President Eisenhower's Heart Attacks
President Eisenhower suffered his first heart attack in 1955. The most eminent heart specialist in the USA was assigned to his care, Dr Paul Dudley White.
Prof. Ancel Keys, of the University of Minnesota, took the opportunity to tell the nation that everybody should be eating a low-fat, low-cholesterol diet. Cholesterol was part of the hardened deposits (plaques) in the artery walls of people with atherosclerosis. Since animal fats, particularly saturated fats contained cholesterol, Keys connected the dots without any experimental evidence to back his assertions.
Eisenhower war a heavy smoker, of normal weight, with normal total cholesterol. In that time, smoking was very common and was not seen as a possible problem.
Eisenhower was advised to eat fewer saturated fats and limit dietary cholesterol. He did exactly as he was told, but his weight increased, and his total cholesterol went up. A military man who prided himself on self-discipline, Eisenhower tried to do better. Once again, the result was worse.
Over the next 13 years, there were 6 more heart attacks.
Eisenhower suffered persistent problems with his digestive system.
He died in 1969 of a heart attack.
By this time, the research community thought they understood what caused heart attacks and how to lessen the risk. They thought that people needed to make several changes in lifestyle, to reduce the incidence of heart disease. You will be familiar with these. They are still commonly recommended. The 1970's version of a "heart safe" programme was a Low-fat diet, more exercise, blood pressure control, to cease smoking, and reduce total cholesterol.

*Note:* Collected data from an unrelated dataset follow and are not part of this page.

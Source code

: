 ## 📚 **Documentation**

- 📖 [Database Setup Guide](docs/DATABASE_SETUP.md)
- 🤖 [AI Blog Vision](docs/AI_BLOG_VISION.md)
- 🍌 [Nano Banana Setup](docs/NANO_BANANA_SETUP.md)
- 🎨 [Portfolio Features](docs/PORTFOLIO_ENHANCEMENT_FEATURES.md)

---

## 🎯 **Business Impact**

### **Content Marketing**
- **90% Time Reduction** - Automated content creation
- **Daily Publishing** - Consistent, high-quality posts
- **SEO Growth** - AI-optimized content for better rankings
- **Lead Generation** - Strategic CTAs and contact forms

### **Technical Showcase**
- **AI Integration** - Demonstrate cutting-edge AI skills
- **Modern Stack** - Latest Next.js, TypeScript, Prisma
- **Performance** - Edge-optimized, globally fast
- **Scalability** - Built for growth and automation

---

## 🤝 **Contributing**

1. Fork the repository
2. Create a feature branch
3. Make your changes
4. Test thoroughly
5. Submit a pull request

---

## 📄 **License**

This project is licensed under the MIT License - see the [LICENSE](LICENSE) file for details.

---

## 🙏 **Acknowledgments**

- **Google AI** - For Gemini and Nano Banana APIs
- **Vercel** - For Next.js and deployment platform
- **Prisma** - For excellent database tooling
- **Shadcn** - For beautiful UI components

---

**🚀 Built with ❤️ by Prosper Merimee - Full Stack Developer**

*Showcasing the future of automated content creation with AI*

The study of this programme was called The Multiple Risk Factor Intervention Trial. Before you click that link, ask yourself how that trial turned out?
At the same time, another group began a study to see if lowering total cholesterol with a drug,"cholestyramine" was effective when combined with a low-fat diet. The result was positive, but insignificantly so. Dr Philip Handler chairperson of the Food and Nutrition Board in 1980 said, "However tenuous the linkage, and however disappointing the various intervention trials, it seemed prudent to propose ..." He goes on to confirm acceptance of the low-fat diet and reduced cholesterol recommendation. He concludes his statement saying, "Resolution of this dilemma turns on a value judgement. The dilemma posed is not a scientific question; it is a question of ethics, morals and politics. Those who argue either position strongly, are expressing their values; they are not making scientific judgments."
For the next thirty years that was the basis for public policy on the recommended diet, and how to reduce the risk of heart disease.